>>>
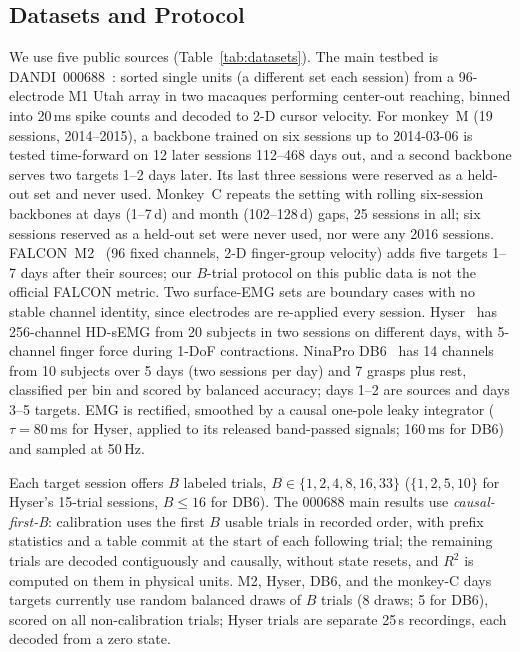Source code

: \subsection{Datasets and Protocol}
\label{sec:datasets}

We use five public sources (Table~\ref{tab:datasets}).
The main testbed is DANDI~000688~\cite{dandi000688,gallego2020stability}: sorted
single units (a different set each session) from a 96-electrode M1 Utah array
in two macaques performing center-out reaching, binned into 20\,ms spike
counts and decoded to 2-D cursor velocity.
For monkey~M (19 sessions, 2014--2015), a backbone trained on six sessions up
to 2014-03-06 is tested time-forward on 12 later sessions 112--468 days out,
and a second backbone serves two targets 1--2 days later. Its last three
sessions were reserved as a held-out set and never used.
Monkey~C repeats the setting with rolling six-session
backbones at days (1--7\,d) and month (102--128\,d) gaps, 25 sessions in all;
six sessions reserved as a held-out set were never used, nor were any 2016
sessions.
FALCON~M2~\cite{karpowicz2024falcon} (96 fixed channels, 2-D finger-group
velocity) adds five targets 1--7 days after their sources; our $B$-trial
protocol on this public data is not the official FALCON metric.
Two surface-EMG sets are boundary cases with no stable channel identity,
since electrodes are re-applied every session. %
Hyser~\cite{jiang2021hyser} has 256-channel HD-sEMG from 20 subjects in two
sessions on different days, with 5-channel finger force during 1-DoF
contractions. NinaPro DB6~\cite{palermo2017repeatability} has 14 channels from
10 subjects over 5 days (two sessions per day) and 7 grasps plus rest,
classified per bin and scored by balanced accuracy; days 1--2 are sources and
days 3--5 targets. EMG is rectified, smoothed by a causal one-pole leaky
integrator ($\tau = 80$\,ms for Hyser, applied to its released band-passed
signals; 160\,ms for DB6) and sampled at 50\,Hz.

Each target session offers $B$ labeled trials, $B \in \{1,2,4,8,16,33\}$
($\{1,2,5,10\}$ for Hyser's 15-trial sessions, $B \le 16$ for DB6).
The 000688 main results use \emph{causal-first-B}: calibration uses the first
$B$ usable trials in recorded order, with prefix statistics and a table commit
at the start of each following trial; the remaining trials are decoded
contiguously and causally, without state resets, and $R^2$ is computed on them
in physical units. M2, Hyser, DB6, and the monkey-C days targets currently use
random balanced draws of $B$ trials (8 draws; 5 for DB6), scored on all
non-calibration trials; Hyser trials are separate 25\,s recordings, each
decoded from a zero state.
<<<
What needs to be done: Provide the listing above once more, exactly, with the pictures removed.

Task response:
Source code

: \subsection{Datasets and Protocol}
\label{sec:datasets}

We use five public sources (Table~\ref{tab:datasets}).
The main testbed is DANDI~000688~\cite{dandi000688,gallego2020stability}: sorted
single units (a different set each session) from a 96-electrode M1 Utah array
in two macaques performing center-out reaching, binned into 20\,ms spike
counts and decoded to 2-D cursor velocity.
For monkey~M (19 sessions, 2014--2015), a backbone trained on six sessions up
to 2014-03-06 is tested time-forward on 12 later sessions 112--468 days out,
and a second backbone serves two targets 1--2 days later. Its last three
sessions were reserved as a held-out set and never used.
Monkey~C repeats the setting with rolling six-session
backbones at days (1--7\,d) and month (102--128\,d) gaps, 25 sessions in all;
six sessions reserved as a held-out set were never used, nor were any 2016
sessions.
FALCON~M2~\cite{karpowicz2024falcon} (96 fixed channels, 2-D finger-group
velocity) adds five targets 1--7 days after their sources; our $B$-trial
protocol on this public data is not the official FALCON metric.
Two surface-EMG sets are boundary cases with no stable channel identity,
since electrodes are re-applied every session. %
Hyser~\cite{jiang2021hyser} has 256-channel HD-sEMG from 20 subjects in two
sessions on different days, with 5-channel finger force during 1-DoF
contractions. NinaPro DB6~\cite{palermo2017repeatability} has 14 channels from
10 subjects over 5 days (two sessions per day) and 7 grasps plus rest,
classified per bin and scored by balanced accuracy; days 1--2 are sources and
days 3--5 targets. EMG is rectified, smoothed by a causal one-pole leaky
integrator ($\tau = 80$\,ms for Hyser, applied to its released band-passed
signals; 160\,ms for DB6) and sampled at 50\,Hz.

Each target session offers $B$ labeled trials, $B \in \{1,2,4,8,16,33\}$
($\{1,2,5,10\}$ for Hyser's 15-trial sessions, $B \le 16$ for DB6).
The 000688 main results use \emph{causal-first-B}: calibration uses the first
$B$ usable trials in recorded order, with prefix statistics and a table commit
at the start of each following trial; the remaining trials are decoded
contiguously and causally, without state resets, and $R^2$ is computed on them
in physical units. M2, Hyser, DB6, and the monkey-C days targets currently use
random balanced draws of $B$ trials (8 draws; 5 for DB6), scored on all
non-calibration trials; Hyser trials are separate 25\,s recordings, each
decoded from a zero state.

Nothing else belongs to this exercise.